É claro, restaria a opção da Internet via satélite não fosse o preço exorbitante cobrado pelos provedores, que parecem dispostos a repassar todo o custo do lançamento do satélite — talvez até de todo o projeto espacial, desde os tempos do Sputnik — para seus desafortunados clientes. E embora qualquer aldeia indígena da Amazônia já conte com tal serviço e tenha sido devidamente incluída no mundo digital, falta-me aqui no Sertãozinho de Miguel Pereira um Terena que reivindique e uma ONG que me financie a extravagância.
Outro dia, alguém me falou de uma tal Internet rápida, via ondas de rádio.
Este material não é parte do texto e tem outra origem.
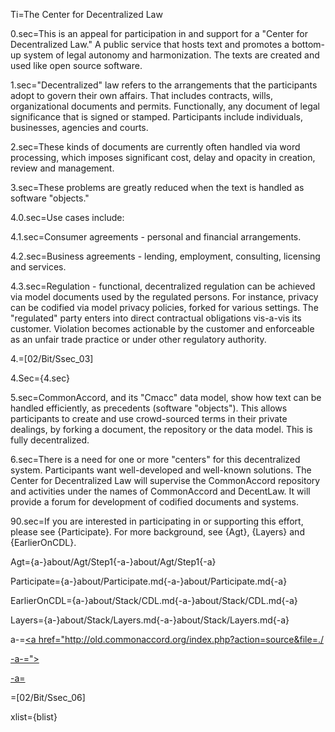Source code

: Ti=The Center for Decentralized Law


0.sec=This is an appeal for participation in and support for a "Center for Decentralized Law."  A public service that hosts text and promotes a bottom-up system of legal autonomy and harmonization.  The texts are created and used like open source software.

1.sec="Decentralized" law refers to the arrangements that the participants adopt to govern their own affairs.  That includes contracts, wills, organizational documents and permits.  Functionally, any document of legal significance that is signed or stamped.  Participants include individuals, businesses, agencies and courts.

2.sec=These kinds of documents are currently often handled via word processing, which imposes significant cost, delay and opacity in creation, review and management.

3.sec=These problems are greatly reduced when the text is handled as software "objects."

4.0.sec=Use cases include:

4.1.sec=Consumer agreements - personal and financial arrangements.

4.2.sec=Business agreements - lending, employment, consulting, licensing and services.

4.3.sec=Regulation - functional, decentralized regulation can be achieved via model documents used by the regulated persons.  For instance, privacy can be codified via model privacy policies, forked for various settings.  The "regulated" party enters into direct contractual obligations vis-a-vis its customer.  Violation becomes actionable by the customer and enforceable as an unfair trade practice or under other regulatory authority. 

4.=[02/Bit/Ssec_03]

4.Sec={4.sec}

5.sec=CommonAccord, and its "Cmacc" data model, show how text can be handled efficiently, as precedents (software "objects").  This allows participants to create and use crowd-sourced terms in their private dealings, by forking a document, the repository or the data model.  This is fully decentralized.

6.sec=There is a need for one or more "centers" for this decentralized system.  Participants want well-developed and well-known solutions.  The Center for Decentralized Law will supervise the CommonAccord repository and activities under the names of CommonAccord and DecentLaw.  It will provide a forum for development of codified documents and systems.

90.sec=If you are interested in participating in or supporting this effort, please see {Participate}.  For more background, see {Agt}, {Layers} and {EarlierOnCDL}.

Agt={a-}about/Agt/Step1{-a-}about/Agt/Step1{-a}

Participate={a-}about/Participate.md{-a-}about/Participate.md{-a}

EarlierOnCDL={a-}about/Stack/CDL.md{-a-}about/Stack/CDL.md{-a}

Layers={a-}about/Stack/Layers.md{-a-}about/Stack/Layers.md{-a}

a-=<u><a href="http://old.commonaccord.org/index.php?action=source&file=./

-a-=">

-a=</a></u>

=[02/Bit/Ssec_06]

xlist={blist}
Achei a coisa um tanto espetaculosa e cheguei a me lembrar das sessões espíritas que freqüentava no terreiro de Vó Candinha do Estácio mas, que diabos! se funcionasse seria uma mão na roda. Vã ilusão. O técnico chegou aqui no meu jardim, deu uma olhada em volta e mandou, a seco: “Não rola.” Mas por quê, perguntei, desiludido. E ele: “Para receber o nosso serviço de Internet por rádio o cliente precisa ser capaz de ver a antena de sua casa.” Quase perguntei se a coisa funcionava na base de um barbante e duas latas mas tive medo que o cara não captasse a ironia. Ou, pior, que a confirmasse.
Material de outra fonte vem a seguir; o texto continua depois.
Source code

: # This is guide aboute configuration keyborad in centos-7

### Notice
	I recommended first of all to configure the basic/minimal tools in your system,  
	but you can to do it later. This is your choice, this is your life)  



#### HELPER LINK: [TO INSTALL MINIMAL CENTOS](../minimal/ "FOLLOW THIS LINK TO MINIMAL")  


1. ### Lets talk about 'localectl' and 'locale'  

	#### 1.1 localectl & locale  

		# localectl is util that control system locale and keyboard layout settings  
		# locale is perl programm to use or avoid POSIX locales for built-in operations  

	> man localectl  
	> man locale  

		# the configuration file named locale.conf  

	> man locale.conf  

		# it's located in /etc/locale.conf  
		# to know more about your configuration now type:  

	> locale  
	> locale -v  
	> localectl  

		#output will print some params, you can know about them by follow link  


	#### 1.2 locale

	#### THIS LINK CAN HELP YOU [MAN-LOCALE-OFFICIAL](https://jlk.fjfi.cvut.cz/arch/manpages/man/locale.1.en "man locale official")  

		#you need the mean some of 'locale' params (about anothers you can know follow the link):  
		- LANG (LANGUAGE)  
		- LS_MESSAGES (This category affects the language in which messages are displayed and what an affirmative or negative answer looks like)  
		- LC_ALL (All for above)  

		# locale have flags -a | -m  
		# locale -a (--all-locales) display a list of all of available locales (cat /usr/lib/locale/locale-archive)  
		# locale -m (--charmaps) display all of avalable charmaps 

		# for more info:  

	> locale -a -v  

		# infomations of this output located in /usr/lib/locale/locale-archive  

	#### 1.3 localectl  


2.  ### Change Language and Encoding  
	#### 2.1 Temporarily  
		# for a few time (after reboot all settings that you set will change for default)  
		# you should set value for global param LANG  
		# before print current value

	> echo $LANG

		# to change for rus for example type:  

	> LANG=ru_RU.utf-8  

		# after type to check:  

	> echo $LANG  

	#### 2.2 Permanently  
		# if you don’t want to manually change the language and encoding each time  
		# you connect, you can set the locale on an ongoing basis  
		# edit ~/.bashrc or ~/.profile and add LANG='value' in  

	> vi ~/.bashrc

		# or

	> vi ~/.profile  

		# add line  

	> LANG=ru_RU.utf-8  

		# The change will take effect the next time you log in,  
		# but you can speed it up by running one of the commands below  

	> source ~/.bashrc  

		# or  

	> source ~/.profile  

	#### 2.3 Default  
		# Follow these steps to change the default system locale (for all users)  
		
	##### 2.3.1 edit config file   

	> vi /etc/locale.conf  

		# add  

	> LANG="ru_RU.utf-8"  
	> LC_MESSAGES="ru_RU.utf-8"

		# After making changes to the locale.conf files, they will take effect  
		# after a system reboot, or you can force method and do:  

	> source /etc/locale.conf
Alguém certa vez me disse que, muito em breve, vamos ter acesso à Internet rápida através de qualquer tomada elétrica. Chegou, ligou, conectou. Simples assim. Mas creio que deva ser outro desses hoax idiotas que circulam por aí. Acho mais verossímil implantarem um chopeduto da fábrica da Brahma direto para uma torneirinha em sua casa, com consumo verificado por hidrômetro (ou seria chopômetro?) e cobrado em uma conta no fim do mês.
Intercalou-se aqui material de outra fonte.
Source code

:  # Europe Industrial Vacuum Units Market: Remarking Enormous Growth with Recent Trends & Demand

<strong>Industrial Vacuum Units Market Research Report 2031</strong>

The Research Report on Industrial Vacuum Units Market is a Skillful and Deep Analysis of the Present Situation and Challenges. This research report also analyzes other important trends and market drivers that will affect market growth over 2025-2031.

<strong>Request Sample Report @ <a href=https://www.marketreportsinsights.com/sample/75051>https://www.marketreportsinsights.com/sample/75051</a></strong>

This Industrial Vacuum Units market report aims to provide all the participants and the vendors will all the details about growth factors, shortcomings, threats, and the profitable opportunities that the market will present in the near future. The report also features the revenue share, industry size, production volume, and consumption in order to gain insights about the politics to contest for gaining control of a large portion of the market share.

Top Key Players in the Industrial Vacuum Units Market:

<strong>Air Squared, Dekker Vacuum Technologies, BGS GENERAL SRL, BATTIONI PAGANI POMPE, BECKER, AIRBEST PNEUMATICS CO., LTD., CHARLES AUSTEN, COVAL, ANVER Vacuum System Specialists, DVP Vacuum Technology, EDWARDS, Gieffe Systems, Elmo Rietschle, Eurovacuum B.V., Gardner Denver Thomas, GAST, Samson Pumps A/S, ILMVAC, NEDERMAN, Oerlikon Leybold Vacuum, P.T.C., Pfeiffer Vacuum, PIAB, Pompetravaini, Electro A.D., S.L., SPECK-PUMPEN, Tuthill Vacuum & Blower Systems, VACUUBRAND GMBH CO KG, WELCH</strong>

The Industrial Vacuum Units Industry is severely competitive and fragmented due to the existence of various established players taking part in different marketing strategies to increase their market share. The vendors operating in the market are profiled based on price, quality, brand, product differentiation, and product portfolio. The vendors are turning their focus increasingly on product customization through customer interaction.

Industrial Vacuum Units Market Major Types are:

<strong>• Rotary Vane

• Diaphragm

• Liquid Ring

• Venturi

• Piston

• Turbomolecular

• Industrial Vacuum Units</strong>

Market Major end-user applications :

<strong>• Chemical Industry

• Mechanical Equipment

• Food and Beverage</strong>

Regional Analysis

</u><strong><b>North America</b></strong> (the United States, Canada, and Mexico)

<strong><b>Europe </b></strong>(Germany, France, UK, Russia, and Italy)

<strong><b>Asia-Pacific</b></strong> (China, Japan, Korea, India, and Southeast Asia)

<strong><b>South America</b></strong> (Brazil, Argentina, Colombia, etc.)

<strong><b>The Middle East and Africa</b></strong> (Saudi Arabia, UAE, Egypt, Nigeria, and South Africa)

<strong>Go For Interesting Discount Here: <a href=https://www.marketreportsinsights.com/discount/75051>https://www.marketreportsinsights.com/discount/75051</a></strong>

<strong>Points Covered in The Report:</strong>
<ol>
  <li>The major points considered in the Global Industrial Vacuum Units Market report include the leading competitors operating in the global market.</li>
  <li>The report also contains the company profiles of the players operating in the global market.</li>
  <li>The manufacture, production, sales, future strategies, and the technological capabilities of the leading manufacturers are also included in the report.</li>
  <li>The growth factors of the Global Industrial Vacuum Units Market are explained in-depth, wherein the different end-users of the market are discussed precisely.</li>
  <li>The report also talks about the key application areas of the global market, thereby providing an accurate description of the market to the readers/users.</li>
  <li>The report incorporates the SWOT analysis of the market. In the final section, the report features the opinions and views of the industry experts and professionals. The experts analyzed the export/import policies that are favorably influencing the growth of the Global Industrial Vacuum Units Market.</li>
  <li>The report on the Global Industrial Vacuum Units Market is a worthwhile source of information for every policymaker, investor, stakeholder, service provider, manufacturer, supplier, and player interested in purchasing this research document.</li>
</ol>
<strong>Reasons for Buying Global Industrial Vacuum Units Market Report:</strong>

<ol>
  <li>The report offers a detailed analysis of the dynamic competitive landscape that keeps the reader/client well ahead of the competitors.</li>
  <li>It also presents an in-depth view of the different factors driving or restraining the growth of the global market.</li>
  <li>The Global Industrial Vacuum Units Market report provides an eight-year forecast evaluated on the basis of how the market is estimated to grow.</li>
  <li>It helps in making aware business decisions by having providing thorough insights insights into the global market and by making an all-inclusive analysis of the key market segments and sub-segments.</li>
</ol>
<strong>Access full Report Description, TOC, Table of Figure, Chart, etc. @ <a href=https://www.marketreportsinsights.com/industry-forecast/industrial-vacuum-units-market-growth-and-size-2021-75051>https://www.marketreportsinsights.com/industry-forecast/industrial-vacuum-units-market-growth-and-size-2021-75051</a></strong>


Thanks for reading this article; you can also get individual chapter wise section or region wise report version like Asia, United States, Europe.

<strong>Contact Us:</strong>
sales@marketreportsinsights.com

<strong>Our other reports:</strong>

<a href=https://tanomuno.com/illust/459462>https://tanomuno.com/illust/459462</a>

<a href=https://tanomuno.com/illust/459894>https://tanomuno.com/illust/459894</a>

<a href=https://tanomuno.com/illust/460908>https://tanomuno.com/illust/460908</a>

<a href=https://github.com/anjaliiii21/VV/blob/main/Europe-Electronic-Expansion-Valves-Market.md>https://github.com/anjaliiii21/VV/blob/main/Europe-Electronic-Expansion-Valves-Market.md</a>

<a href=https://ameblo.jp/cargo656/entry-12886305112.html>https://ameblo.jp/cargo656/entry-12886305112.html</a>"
E, assim, cá estou, como um profeta, à espera de um sinal. O relógio marca 14:03 de domingo, 9 de janeiro. Vejamos qual será a data e o horário da postagem. Já coloquei a galinha, a farofa, os charutos, as velas e cheguei a acrescentar um efó porreta ao despacho tradicional. Com sorte, daqui a algumas horas a coisa se normaliza e finalmente poderei postar este queixume, o primeiro de uma série que, a depender de meu provedor, da galinha e do efó, continuará revelando aspectos inusitados da vida na roça, suas peculiaridades, inconvenientes e maravilhas. Creio ser assunto relevante para aqueles meus leitores urbanóides que ainda alimentam o sonho de, um dia, terem uma casa no campo ou que, por alguma tara ou mania, desejam passar o resto de suas existências às voltas com atendentes de telemarketing retardados e despachos de macumba apodrecendo diante do monitor. Aguardem!
2 comentários:
Seu problema com a Internet nada tem a ver com a vida no campo... bastaria ter uma linha telefônica confiável para reestabelecer sua conexão com o mundo.. da próxima vez, compre terras ao lado da aldeia do Terena e roube o sinal dele... ;-)
o brasileiro é antes de tudo um forte!